The Pope vs. Belgium: A Bad Fight for the Vatican?

  • Share
  • Read Later
Virginia Mayo / AP

A police officer waits outside the Archdiocese of Mechelen in Belgium

A little more than a fortnight ago, Pope Benedict XVI asked for "forgiveness from God" regarding the sex-abuse scandals that have rocked the Catholic Church. His words aimed to turn the tide of public opinion back in favor of the church during what is turning out to be the Vatican's annus horribilis — a year punctuated by revelations of horrific abuse by pedophile priests in Ireland, the U.S., Austria and Germany that took place during the papacy of John Paul II and earlier.

But when a Belgian bishops' meeting was raided last week by police investigating renewed claims of child sexual abuse, the Vatican responded with outrage that seemed at odds with the apparent contrition in mid-June. The Pope himself described the searches as "surprising and deplorable" in a letter to the head of the Belgian Church, Archbishop André-Joseph Léonard, on June 27. Vatican Secretary of State Cardinal Tarcisio Bertone went further, saying the Belgian police's detention of bishops for nine hours without access to their cell phones was "serious and unbelievable" and akin to the practices of communist regimes. And after the police drilled into the tombs of two Cardinals, Léonard likened the actions to a schlock crime thriller. "It's worthy of The Da Vinci Code," Léonard said.

In the incident in question on June 24, police sealed off St. Rumbold's Cathedral in Mechelen, north of Brussels, where the nine bishops were meeting, and carried away computers and hundreds of files. They drilled into the tombs of prelates Leo Jozef Suenens and Jozef-Ernest van Roey — who headed the Belgian Catholic Church from 1926 to 1979 — and poked a camera inside to look for hidden documents. At the same time, they raided the home and seized the laptop of Cardinal Godfried Danneels, who was the head of the Belgian Catholic Church for three decades until Léonard succeeded him in January.

The police also went to nearby Leuven to search the premises of the independent church body that is investigating hundreds of cases of clerical abuse. That prompted the resignation of the commission's head, Peter Adriaenssens, who said the raid effectively undermined his inquiry, as the files from all 475 of his cases had been hauled away by the police. Defending the raid, the Brussels prosecutor said it followed a string of accusations "alleging abuse of minors committed by a certain number of church figures." Police insiders say the raid went ahead after police concluded the church had not met its obligations under a 1990s agreement requiring it to refer abuse cases to prosecutors.

Indeed, some Belgium commentators accused the Church hierarchy of using Adriaenssens' commission as a buffer to slow down criminal prosecutors. "This is the boomerang returning to hit an institution that thought, naively or presumptuously, that it could benefit from the privilege of washing its dirty linen in private," said the Belgian daily Le Soir in an editorial. "A sick body can only be cured by an efficient doctor."

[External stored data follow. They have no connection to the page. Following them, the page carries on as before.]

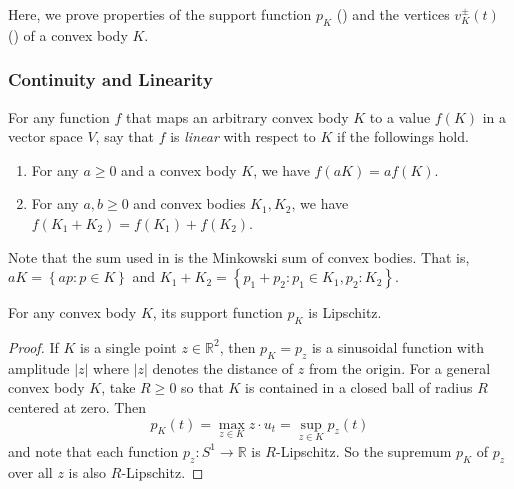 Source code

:Here, we prove properties of the support function \(p_K\) () and the vertices \(v_K^{\pm}(t)\) () of a convex body \(K\).

\subsubsection{Continuity and Linearity}

\begin{definition}

For any function \(f\) that maps an arbitrary convex body \(K\) to a value \(f(K)\) in a vector space \(V\), say that \(f\) is \emph{linear} with respect to \(K\) if the followings hold.

\begin{enumerate}
\def\labelenumi{\arabic{enumi}.}
\tightlist
\item
  For any \(a \geq 0\) and a convex body \(K\), we have \(f(aK) = a f(K)\).
\item
  For any \(a, b \geq 0\) and convex bodies \(K_1, K_2\), we have \(f(K_1 + K_2) = f(K_1) + f(K_2)\).
\end{enumerate}

\label{def:convex-body-linear}
\end{definition}

Note that the sum used in  is the Minkowski sum of convex bodies. That is, \(aK = \left\{ ap : p \in K \right\}\) and \(K_1 + K_2 = \left\{ p_1 + p_2 : p_1 \in K_1, p_2 : K_2 \right\}\).

\begin{theorem}

For any convex body \(K\), its support function \(p_K\) is Lipschitz.

\label{thm:support-function-lipschitz}
\end{theorem}

\begin{proof}
If \(K\) is a single point \(z \in \mathbb{R}^{2}\), then \(p_K = p_z\) is a sinusoidal function with amplitude \(|z|\) where \(|z|\) denotes the distance of \(z\) from the origin. For a general convex body \(K\), take \(R \geq 0\) so that \(K\) is contained in a closed ball of radius \(R\) centered at zero. Then
\[
p_K(t) = \max_{z \in K} z \cdot u_t = \sup_{z \in K} p_z(t)
\]
and note that each function \(p_z : S^1 \to \mathbb{R}\) is \(R\)-Lipschitz. So the supremum \(p_K\) of \(p_z\) over all \(z\) is also \(R\)-Lipschitz.
\end{proof}

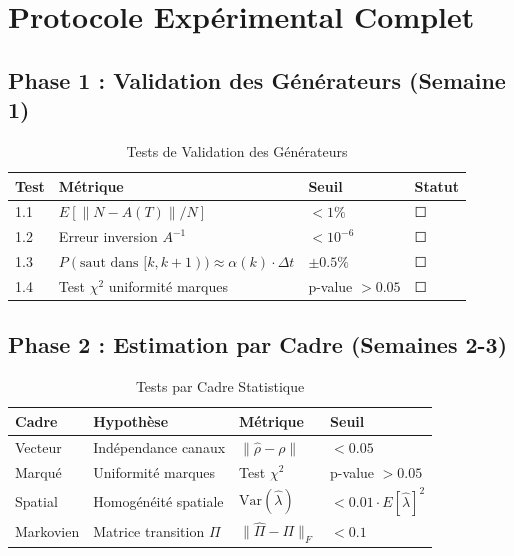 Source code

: \documentclass[12pt,a4paper]{article}
\begin{document}
	\section{Protocole Expérimental Complet}
	\label{sec:protocole}
	
	\subsection{Phase 1 : Validation des Générateurs (Semaine 1)}
	\label{subsec:phase1}
	
	\begin{table}[h]
		\centering
		\caption{Tests de Validation des Générateurs}
		\label{tab:tests_generateurs}
		\begin{tabular}{@{}llll@{}}
			\toprule
			\textbf{Test} & \textbf{Métrique} & \textbf{Seuil} & \textbf{Statut} \\
			\midrule
			1.1 & $E[\|N - A(T)\|/N]$ & $< 1\%$ & ☐ \\
			1.2 & Erreur inversion $A^{-1}$ & $< 10^{-6}$ & ☐ \\
			1.3 & $P(\text{saut dans } [k,k+1)) \approx \alpha(k) \cdot \Delta t$ & $\pm 0.5\%$ & ☐ \\
			1.4 & Test $\chi^2$ uniformité marques & p-value $> 0.05$ & ☐ \\
			\bottomrule
		\end{tabular}
	\end{table}
	
	\subsection{Phase 2 : Estimation par Cadre (Semaines 2-3)}
	\label{subsec:phase2}
	
	\begin{table}[h]
		\centering
		\caption{Tests par Cadre Statistique}
		\label{tab:tests_cadres}
		\begin{tabular}{@{}llll@{}}
			\toprule
			\textbf{Cadre} & \textbf{Hypothèse} & \textbf{Métrique} & \textbf{Seuil} \\
			\midrule
			Vecteur & Indépendance canaux & $\|\hat{\rho} - \rho\|$ & $< 0.05$ \\
			Marqué & Uniformité marques & Test $\chi^2$ & p-value $> 0.05$ \\
			Spatial & Homogénéité spatiale & $\text{Var}(\hat{\lambda})$ & $< 0.01 \cdot E[\hat{\lambda}]^2$ \\
			Markovien & Matrice transition $\Pi$ & $\|\hat{\Pi} - \Pi\|_F$ & $< 0.1$ \\
			\bottomrule
		\end{tabular}
	\end{table}
	
\end{document}
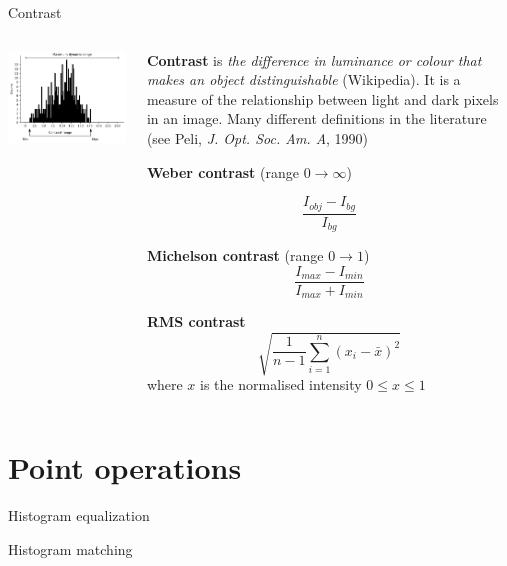 \documentclass[9pt, aspectratio=169]{beamer}
\begin{document}
\begin{frame}
    {Contrast}
    \begin{columns}
        \begin{column}{.4\textwidth}
            \includegraphics[width=\textwidth]{contrast range.png}
        \end{column}
        \begin{column}{.6\textwidth}
            \textbf{Contrast} is \textit{the difference in luminance or colour that makes an object distinguishable} (Wikipedia). It is a measure of the relationship between light and dark pixels in an image. 
            \pause
            Many different definitions in the literature (see Peli, \textit{J. Opt. Soc. Am. A}, 1990)
            
            \textbf{Weber contrast} (range $0 \rightarrow \infty$)

            $$\frac{I_{obj}-I_{bg}}{I_{bg}}$$

            \textbf{Michelson contrast} (range $0 \rightarrow 1$)
            $$\frac{I_{max}-I_{min}}{I_{max}+I_{min}}$$

            \textbf{RMS contrast}
            $$\sqrt{\frac{1}{n-1}\sum_{i=1}^{n}(x_i-\bar{x})^2}$$ where $x$ is the normalised intensity $0 \leq x \leq 1$

        \end{column}
    \end{columns}
\end{frame}

\section {Point operations}

\begin{frame}
{Histogram equalization}
\end{frame}

\begin{frame}
{Histogram matching}
\end{frame}
\end{document}
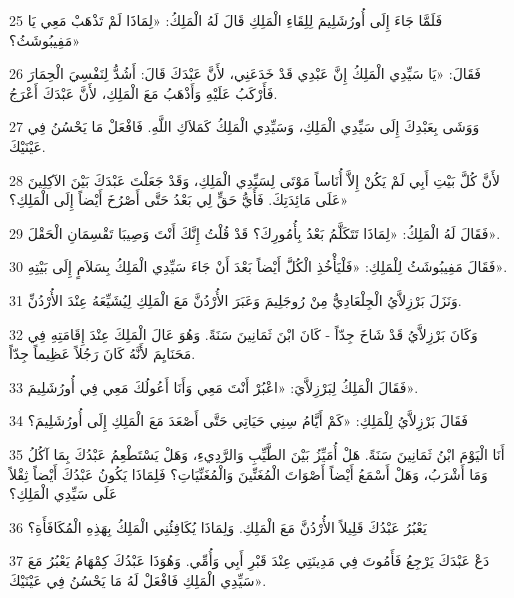 \par 25 فَلَمَّا جَاءَ إِلَى أُورُشَلِيمَ لِلِقَاءِ الْمَلِكِ قَالَ لَهُ الْمَلِكُ: «لِمَاذَا لَمْ تَذْهَبْ مَعِي يَا مَفِيبُوشَثُ؟»
\par 26 فَقَالَ: «يَا سَيِّدِي الْمَلِكُ إِنَّ عَبْدِي قَدْ خَدَعَنِي، لأَنَّ عَبْدَكَ قَالَ: أَشُدُّ لِنَفْسِيَ الْحِمَارَ فَأَرْكَبُ عَلَيْهِ وَأَذْهَبُ مَعَ الْمَلِكِ، لأَنَّ عَبْدَكَ أَعْرَجُ.
\par 27 وَوَشَى بِعَبْدِكَ إِلَى سَيِّدِي الْمَلِكِ، وَسَيِّدِي الْمَلِكُ كَمَلاَكِ اللَّهِ. فَافْعَلْ مَا يَحْسُنُ فِي عَيْنَيْكَ.
\par 28 لأَنَّ كُلَّ بَيْتِ أَبِي لَمْ يَكُنْ إِلاَّ أُنَاساً مَوْتَى لِسَيِّدِي الْمَلِكِ، وَقَدْ جَعَلْتَ عَبْدَكَ بَيْنَ الآكِلِينَ عَلَى مَائِدَتِكَ. فَأَيُّ حَقٍّ لِي بَعْدُ حَتَّى أَصْرُخَ أَيْضاً إِلَى الْمَلِكِ؟»
\par 29 فَقَالَ لَهُ الْمَلِكُ: «لِمَاذَا تَتَكَلَّمُ بَعْدُ بِأُمُورِكَ؟ قَدْ قُلْتُ إِنَّكَ أَنْتَ وَصِيبَا تَقْسِمَانِ الْحَقْلَ».
\par 30 فَقَالَ مَفِيبُوشَثُ لِلْمَلِكِ: «فَلْيَأْخُذِ الْكُلَّ أَيْضاً بَعْدَ أَنْ جَاءَ سَيِّدِي الْمَلِكُ بِسَلاَمٍ إِلَى بَيْتِهِ».
\par 31 وَنَزَلَ بَرْزِلاَّيُ الْجِلْعَادِيُّ مِنْ رُوجَلِيمَ وَعَبَرَ الأُرْدُنَّ مَعَ الْمَلِكِ لِيُشَيِّعَهُ عِنْدَ الأُرْدُنِّ.
\par 32 وَكَانَ بَرْزِلاَّيُ قَدْ شَاخَ جِدّاً - كَانَ ابْنَ ثَمَانِينَ سَنَةً. وَهُوَ عَالَ الْمَلِكَ عِنْدَ إِقَامَتِهِ فِي مَحَنَايِمَ لأَنَّهُ كَانَ رَجُلاً عَظِيماً جِدّاً.
\par 33 فَقَالَ الْمَلِكُ لِبَرْزِلاَّيَ: «اعْبُرْ أَنْتَ مَعِي وَأَنَا أَعُولُكَ مَعِي فِي أُورُشَلِيمَ».
\par 34 فَقَالَ بَرْزِلاَّيُ لِلْمَلِكِ: «كَمْ أَيَّامُ سِنِي حَيَاتِي حَتَّى أَصْعَدَ مَعَ الْمَلِكِ إِلَى أُورُشَلِيمَ؟
\par 35 أَنَا الْيَوْمَ ابْنُ ثَمَانِينَ سَنَةً. هَلْ أُمَيِّزُ بَيْنَ الطَّيِّبِ وَالرَّدِيءِ، وَهَلْ يَسْتَطْعِمُ عَبْدُكَ بِمَا آكُلُ وَمَا أَشْرَبُ، وَهَلْ أَسْمَعُ أَيْضاً أَصْوَاتَ الْمُغَنِّينَ وَالْمُغَنِّيَاتِ؟ فَلِمَاذَا يَكُونُ عَبْدُكَ أَيْضاً ثِقْلاً عَلَى سَيِّدِي الْمَلِكِ؟
\par 36 يَعْبُرُ عَبْدُكَ قَلِيلاً الأُرْدُنَّ مَعَ الْمَلِكِ. وَلِمَاذَا يُكَافِئُنِي الْمَلِكُ بِهَذِهِ الْمُكَافَأَةِ؟
\par 37 دَعْ عَبْدَكَ يَرْجِعُ فَأَمُوتَ فِي مَدِينَتِي عِنْدَ قَبْرِ أَبِي وَأُمِّي. وَهُوَذَا عَبْدُكَ كِمْهَامُ يَعْبُرُ مَعَ سَيِّدِي الْمَلِكِ فَافْعَلْ لَهُ مَا يَحْسُنُ فِي عَيْنَيْكَ».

Belgium became the center of the unfolding global sex-abuse scandal when, in April, the veteran bishop of Bruges, Roger Vangheluwe, stepped down after admitting to sexually abusing a boy in the 1980s, becoming the first European bishop to resign under such circumstances. The case prompted 400 complainants to come forward and give their own stories of alleged abuse at the hands of Belgian priests to Adriaenssens' commission. As shock waves spread, Belgian bishops last month collectively asked for forgiveness from the victims of sexual abuse, and for the Church's silence on the abuse, in an open letter to the Catholic community in Belgium.

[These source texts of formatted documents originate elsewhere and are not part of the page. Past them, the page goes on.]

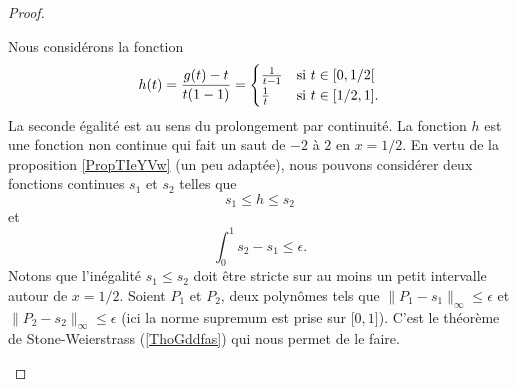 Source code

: \begin{proof}
\begin{subproof}
        Nous considérons la fonction
        \begin{equation}
            h(t)=\frac{ g(t)-t }{ t(1-1) }=\begin{cases}
                \frac{1}{ t-1 }    &   \text{si \( t\in \mathopen[ 0 , 1/2 [\)}\\
                \frac{1}{ t }    &    \text{si \( t\in \mathopen[ 1/2 , 1 \mathclose]\)}.
            \end{cases}
        \end{equation}
        La seconde égalité est au sens du prolongement par continuité. La fonction \( h\) est une fonction non continue qui fait un saut de \( -2\) à \( 2\) en \( x=1/2\). En vertu de la proposition \ref{PropTIeYVw} (un peu adaptée), nous pouvons considérer deux fonctions continues \( s_1\) et \( s_2\) telles que
        \begin{equation}
            s_1\leq h\leq s_2
        \end{equation}
        et
        \begin{equation}
            \int_{0}^1s_2-s_1\leq \epsilon.
        \end{equation}
        Notons que l'inégalité \( s_1\leq s_2\) doit être stricte sur au moins un petit intervalle autour de \( x=1/2\). Soient \( P_1\) et \( P_2\), deux polynômes tels que \( \| P_1-s_1 \|_{\infty}\leq \epsilon\) et \( \| P_2-s_2 \|_{\infty}\leq \epsilon\) (ici la norme supremum est prise sur \( \mathopen[ 0 , 1 \mathclose]\)). C'est le théorème de Stone-Weierstrass (\ref{ThoGddfas}) qui nous permet de le faire.


\end{subproof}
\end{proof}
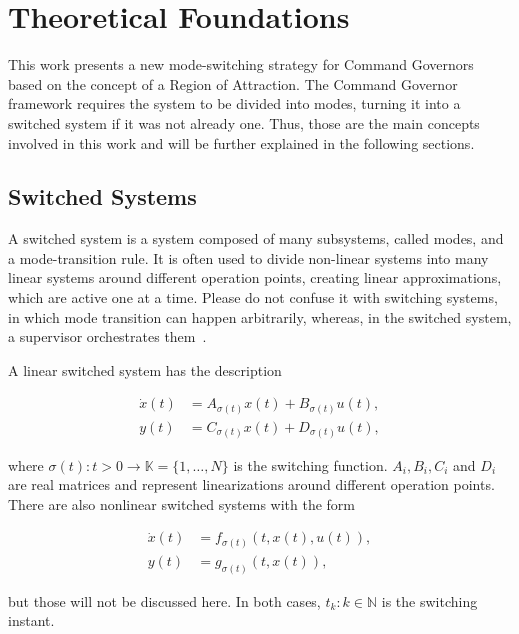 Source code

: 
\chapter{Theoretical Foundations}%
\label{chp:theoretical-foundations}

This work presents a new mode-switching strategy for Command Governors based on
the concept of a Region of Attraction. The Command Governor framework requires
the system to be divided into modes, turning it into a switched system if it was
not already one. Thus, those are the main concepts involved in this work and
will be further explained in the following sections.

\section{Switched Systems}%
\label{sec:switched-systems}

A switched system is a system composed of many subsystems, called modes, and a
mode-transition rule. It is often used to divide non-linear systems into many
linear systems around different operation points, creating linear
approximations, which are active one at a time. Please do not confuse it with
switching systems, in which mode transition can happen arbitrarily, whereas, in
the switched system, a supervisor orchestrates
them~\parencite{lucia.franzè:stabilization,liberzon.morse:basic}.

A linear switched system has the description

\begin{align}
  \dot{x}(t) & = A_{\sigma(t)}x(t) + B_{\sigma(t)}u(t), \\
  y(t)       & = C_{\sigma(t)}x(t) + D_{\sigma(t)}u(t),
\end{align}

where \(\sigma(t):t>0\rightarrow\mathbb{K}=\{1,\ldots,N\}\) is the switching function.
\(A_{i}, B_{i}, C_{i}\) and \(D_{i}\) are real matrices and represent
linearizations around different operation points. There are also nonlinear
switched systems with the form

\begin{align}
  \dot{x}(t) & = f_{\sigma(t)}(t,x(t),u(t)), \\
  y(t)       & = g_{\sigma(t)}(t,x(t)),
\end{align}

but those will not be discussed here. In both cases, \(t_{k}:k\in\mathbb{N}\) is
the switching instant.

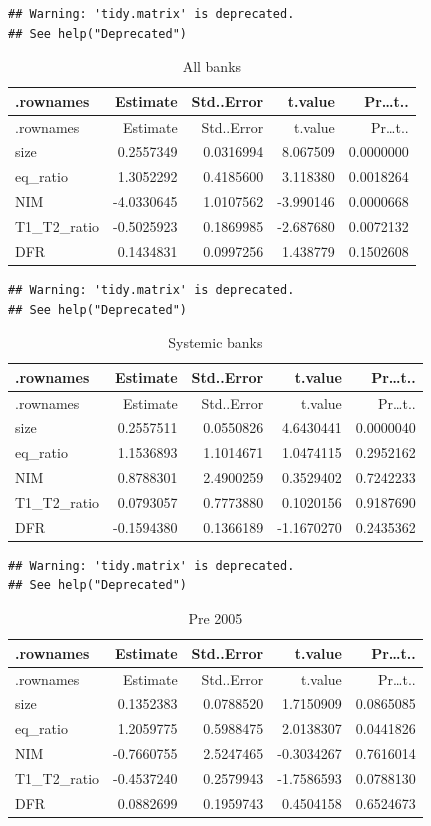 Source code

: \documentclass[11pt,]{article}
\begin{document}
\begin{verbatim}
## Warning: 'tidy.matrix' is deprecated.
## See help("Deprecated")
\end{verbatim}

\begin{longtable}[]{@{}lrrrr@{}}
\caption{All banks}\tabularnewline
\toprule
.rownames & Estimate & Std..Error & t.value &
Pr\ldots{}t..\tabularnewline
\midrule
\endfirsthead
\toprule
.rownames & Estimate & Std..Error & t.value &
Pr\ldots{}t..\tabularnewline
\midrule
\endhead
size & 0.2557349 & 0.0316994 & 8.067509 & 0.0000000\tabularnewline
eq\_ratio & 1.3052292 & 0.4185600 & 3.118380 & 0.0018264\tabularnewline
NIM & -4.0330645 & 1.0107562 & -3.990146 & 0.0000668\tabularnewline
T1\_T2\_ratio & -0.5025923 & 0.1869985 & -2.687680 &
0.0072132\tabularnewline
DFR & 0.1434831 & 0.0997256 & 1.438779 & 0.1502608\tabularnewline
\bottomrule
\end{longtable}

\begin{verbatim}
## Warning: 'tidy.matrix' is deprecated.
## See help("Deprecated")
\end{verbatim}

\begin{longtable}[]{@{}lrrrr@{}}
\caption{Systemic banks}\tabularnewline
\toprule
.rownames & Estimate & Std..Error & t.value &
Pr\ldots{}t..\tabularnewline
\midrule
\endfirsthead
\toprule
.rownames & Estimate & Std..Error & t.value &
Pr\ldots{}t..\tabularnewline
\midrule
\endhead
size & 0.2557511 & 0.0550826 & 4.6430441 & 0.0000040\tabularnewline
eq\_ratio & 1.1536893 & 1.1014671 & 1.0474115 & 0.2952162\tabularnewline
NIM & 0.8788301 & 2.4900259 & 0.3529402 & 0.7242233\tabularnewline
T1\_T2\_ratio & 0.0793057 & 0.7773880 & 0.1020156 &
0.9187690\tabularnewline
DFR & -0.1594380 & 0.1366189 & -1.1670270 & 0.2435362\tabularnewline
\bottomrule
\end{longtable}

\begin{verbatim}
## Warning: 'tidy.matrix' is deprecated.
## See help("Deprecated")
\end{verbatim}

\begin{longtable}[]{@{}lrrrr@{}}
\caption{Pre 2005}\tabularnewline
\toprule
.rownames & Estimate & Std..Error & t.value &
Pr\ldots{}t..\tabularnewline
\midrule
\endfirsthead
\toprule
.rownames & Estimate & Std..Error & t.value &
Pr\ldots{}t..\tabularnewline
\midrule
\endhead
size & 0.1352383 & 0.0788520 & 1.7150909 & 0.0865085\tabularnewline
eq\_ratio & 1.2059775 & 0.5988475 & 2.0138307 & 0.0441826\tabularnewline
NIM & -0.7660755 & 2.5247465 & -0.3034267 & 0.7616014\tabularnewline
T1\_T2\_ratio & -0.4537240 & 0.2579943 & -1.7586593 &
0.0788130\tabularnewline
DFR & 0.0882699 & 0.1959743 & 0.4504158 & 0.6524673\tabularnewline
\bottomrule
\end{longtable}
\end{document}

The sex-abuse scandal comes during a period of transition for the church in Belgium, which is one of Europe's more liberal countries but has a majority that is, nominally at least, Catholic. Léonard has promised a policy of zero tolerance, but he is also trying to steer toward a new direction, one that reflects Pope Benedict's belief that the church should return to its core values. Indeed, his views are so close to the Pope's that he is known as "Belgium's Ratzinger." He frequently conducts Mass in Latin, and three years ago he said gay people were "abnormal," with "a blockage in their normal psychological development."

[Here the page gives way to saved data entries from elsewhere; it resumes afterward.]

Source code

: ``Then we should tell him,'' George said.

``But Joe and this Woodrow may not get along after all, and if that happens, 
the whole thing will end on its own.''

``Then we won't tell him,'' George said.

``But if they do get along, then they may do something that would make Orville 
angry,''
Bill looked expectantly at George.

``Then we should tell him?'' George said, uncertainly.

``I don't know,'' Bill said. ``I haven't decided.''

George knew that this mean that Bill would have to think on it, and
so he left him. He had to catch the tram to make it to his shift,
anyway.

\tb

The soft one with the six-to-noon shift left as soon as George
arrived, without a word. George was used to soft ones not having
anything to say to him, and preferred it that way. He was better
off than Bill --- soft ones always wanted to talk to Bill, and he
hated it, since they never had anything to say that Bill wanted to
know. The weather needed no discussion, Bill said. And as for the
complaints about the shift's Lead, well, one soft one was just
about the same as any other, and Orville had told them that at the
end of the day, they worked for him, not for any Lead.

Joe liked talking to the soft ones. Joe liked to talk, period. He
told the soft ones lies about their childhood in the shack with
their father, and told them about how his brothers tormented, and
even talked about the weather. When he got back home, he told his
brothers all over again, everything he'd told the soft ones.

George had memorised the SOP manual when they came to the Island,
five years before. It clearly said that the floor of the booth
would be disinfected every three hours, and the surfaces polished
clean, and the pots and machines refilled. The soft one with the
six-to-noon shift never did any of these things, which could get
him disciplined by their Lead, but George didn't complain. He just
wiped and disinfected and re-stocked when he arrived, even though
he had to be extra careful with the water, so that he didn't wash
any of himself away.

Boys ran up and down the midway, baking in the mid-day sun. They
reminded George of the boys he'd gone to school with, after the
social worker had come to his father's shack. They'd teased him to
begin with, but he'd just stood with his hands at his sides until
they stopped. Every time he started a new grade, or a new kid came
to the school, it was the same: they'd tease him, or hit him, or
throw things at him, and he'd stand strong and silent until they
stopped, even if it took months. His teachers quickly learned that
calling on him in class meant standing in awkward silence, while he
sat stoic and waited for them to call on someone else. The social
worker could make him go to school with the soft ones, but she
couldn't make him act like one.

"The church in Belgium has had to deal with lots of demons over the past few months," says Dave Sinardet, a political scientist at Antwerp University. "Léonard stands for a much more strict and conservative Catholicism, and this is driving people away. They don't see themselves in the church anymore."

Belgium is not the only country where the Catholic Church is in a crisis. But against a backdrop of a general decline in churchgoing and a specific scandal over sex abuse, the attempts by the Belgian Catholic Church and the Vatican to reassert their authority may backfire. "People will ask why the Pope feels the need to intervene in the affair of a sovereign state. They will ask if it's normal to leave this investigation to what is basically a private organization," says Marco Martiniello, a politics lecturer at the University of Liège. In the current, febrile climate surrounding the Catholic Church, the Pope may find it best to cease his complaints and simply let Belgian justice run its course.